I have no home, but I also have many. I've found a home in Dallas, a place I never dreamed I would adore. A place where everyone is beautiful from the inside out. No one feels a stranger to me here.
I've found a home in Ventura, California, where I spent time with a vibrant soul. We bearly knew each other, but we found commonalities over the smell of garlic and red wine. The sense of home I feel when I hear her voice is reminiscent of the hot springs where we met.
I've felt home on the freeways, side streets, and interstates I've driven with brave people who let a stranger in their car. The stories I heard and connections I feel are priceless. I laugh when I realise how short of time we spent together, because 12 hours felt like years in the best way possible.
The home I've felt when I meet a new couchsurf host, see an old friend, or smile at a passerby. What I thought would keep me safe before was solice and cynicism. I thought I had to build my own castle, and hope no one tore it down when I was resting. Now I see the freedom in dropping my tools and only offering a smile. This moat is unneeded, it will only drown me if I fall.

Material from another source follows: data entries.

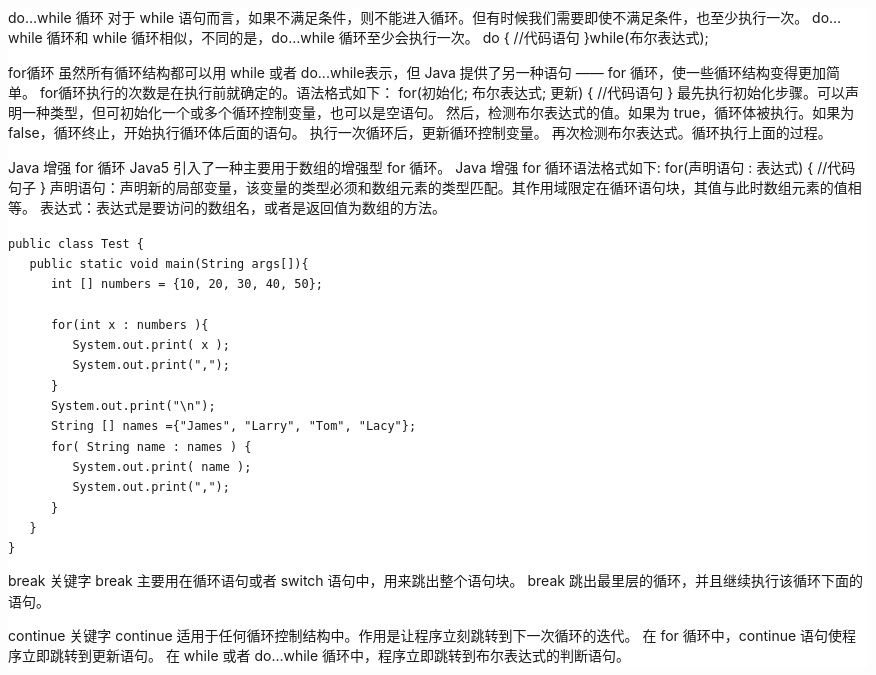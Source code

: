 do…while 循环
对于 while 语句而言，如果不满足条件，则不能进入循环。但有时候我们需要即使不满足条件，也至少执行一次。
do…while 循环和 while 循环相似，不同的是，do…while 循环至少会执行一次。
do {
       //代码语句
}while(布尔表达式);

for循环
虽然所有循环结构都可以用 while 或者 do...while表示，但 Java 提供了另一种语句 —— for 循环，使一些循环结构变得更加简单。
for循环执行的次数是在执行前就确定的。语法格式如下：
for(初始化; 布尔表达式; 更新) {
    //代码语句
}
最先执行初始化步骤。可以声明一种类型，但可初始化一个或多个循环控制变量，也可以是空语句。
然后，检测布尔表达式的值。如果为 true，循环体被执行。如果为false，循环终止，开始执行循环体后面的语句。
执行一次循环后，更新循环控制变量。
再次检测布尔表达式。循环执行上面的过程。

Java 增强 for 循环
Java5 引入了一种主要用于数组的增强型 for 循环。
Java 增强 for 循环语法格式如下:
for(声明语句 : 表达式)
{
   //代码句子
}
声明语句：声明新的局部变量，该变量的类型必须和数组元素的类型匹配。其作用域限定在循环语句块，其值与此时数组元素的值相等。
表达式：表达式是要访问的数组名，或者是返回值为数组的方法。
```
public class Test {
   public static void main(String args[]){
      int [] numbers = {10, 20, 30, 40, 50};

      for(int x : numbers ){
         System.out.print( x );
         System.out.print(",");
      }
      System.out.print("\n");
      String [] names ={"James", "Larry", "Tom", "Lacy"};
      for( String name : names ) {
         System.out.print( name );
         System.out.print(",");
      }
   }
}
```

break 关键字
break 主要用在循环语句或者 switch 语句中，用来跳出整个语句块。
break 跳出最里层的循环，并且继续执行该循环下面的语句。

continue 关键字
continue 适用于任何循环控制结构中。作用是让程序立刻跳转到下一次循环的迭代。
在 for 循环中，continue 语句使程序立即跳转到更新语句。
在 while 或者 do…while 循环中，程序立即跳转到布尔表达式的判断语句。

And how I have fallen. I've raised my white flag before and during many battles, but the enemy wasn't in sight. The people I have met along my journey, the chosen family I'll always feel in the northwest, they were all I saw when I wanted to surrender. They could have torn me down and bound my hands. I feared they might shake their heads and rolled their eyes. But instead, there they were, behind me with my colors streaming in the wind. They surrounded me with light and filled me with hope. They offered advice, beds, and stories to learn.
I'll always have this fear that I am always alone. I'll constantly battle with the fact this could all be a dream, and someone will wake me up when I least expect it.
"We are our own dragons as well as our own heroes, and we have to rescue ourselves from ourselves."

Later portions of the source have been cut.